INFORMATION GIVEN.
------------------------------------

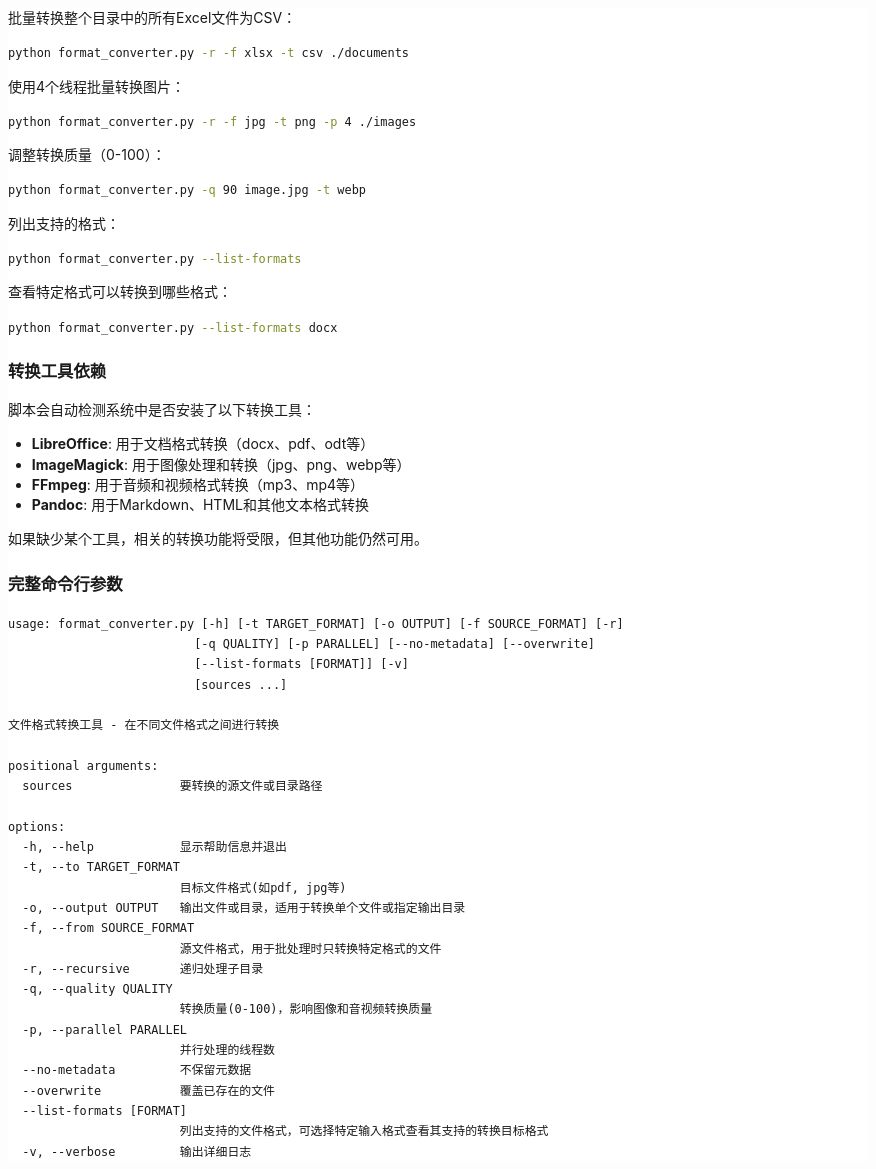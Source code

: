 批量转换整个目录中的所有Excel文件为CSV：
```bash
python format_converter.py -r -f xlsx -t csv ./documents
```

使用4个线程批量转换图片：
```bash
python format_converter.py -r -f jpg -t png -p 4 ./images
```

调整转换质量（0-100）：
```bash
python format_converter.py -q 90 image.jpg -t webp
```

列出支持的格式：
```bash
python format_converter.py --list-formats
```

查看特定格式可以转换到哪些格式：
```bash
python format_converter.py --list-formats docx
```

### 转换工具依赖

脚本会自动检测系统中是否安装了以下转换工具：

- **LibreOffice**: 用于文档格式转换（docx、pdf、odt等）
- **ImageMagick**: 用于图像处理和转换（jpg、png、webp等）
- **FFmpeg**: 用于音频和视频格式转换（mp3、mp4等）
- **Pandoc**: 用于Markdown、HTML和其他文本格式转换

如果缺少某个工具，相关的转换功能将受限，但其他功能仍然可用。

### 完整命令行参数

```
usage: format_converter.py [-h] [-t TARGET_FORMAT] [-o OUTPUT] [-f SOURCE_FORMAT] [-r]
                          [-q QUALITY] [-p PARALLEL] [--no-metadata] [--overwrite]
                          [--list-formats [FORMAT]] [-v]
                          [sources ...]

文件格式转换工具 - 在不同文件格式之间进行转换

positional arguments:
  sources               要转换的源文件或目录路径

options:
  -h, --help            显示帮助信息并退出
  -t, --to TARGET_FORMAT
                        目标文件格式(如pdf, jpg等)
  -o, --output OUTPUT   输出文件或目录，适用于转换单个文件或指定输出目录
  -f, --from SOURCE_FORMAT
                        源文件格式，用于批处理时只转换特定格式的文件
  -r, --recursive       递归处理子目录
  -q, --quality QUALITY
                        转换质量(0-100)，影响图像和音视频转换质量
  -p, --parallel PARALLEL
                        并行处理的线程数
  --no-metadata         不保留元数据
  --overwrite           覆盖已存在的文件
  --list-formats [FORMAT]
                        列出支持的文件格式，可选择特定输入格式查看其支持的转换目标格式
  -v, --verbose         输出详细日志
```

------------------------------------

PROBLEM.
Looking at the entries above, find how many lines include the word "PARALLEL" and write that number alone.

ANSWER BELOW.
2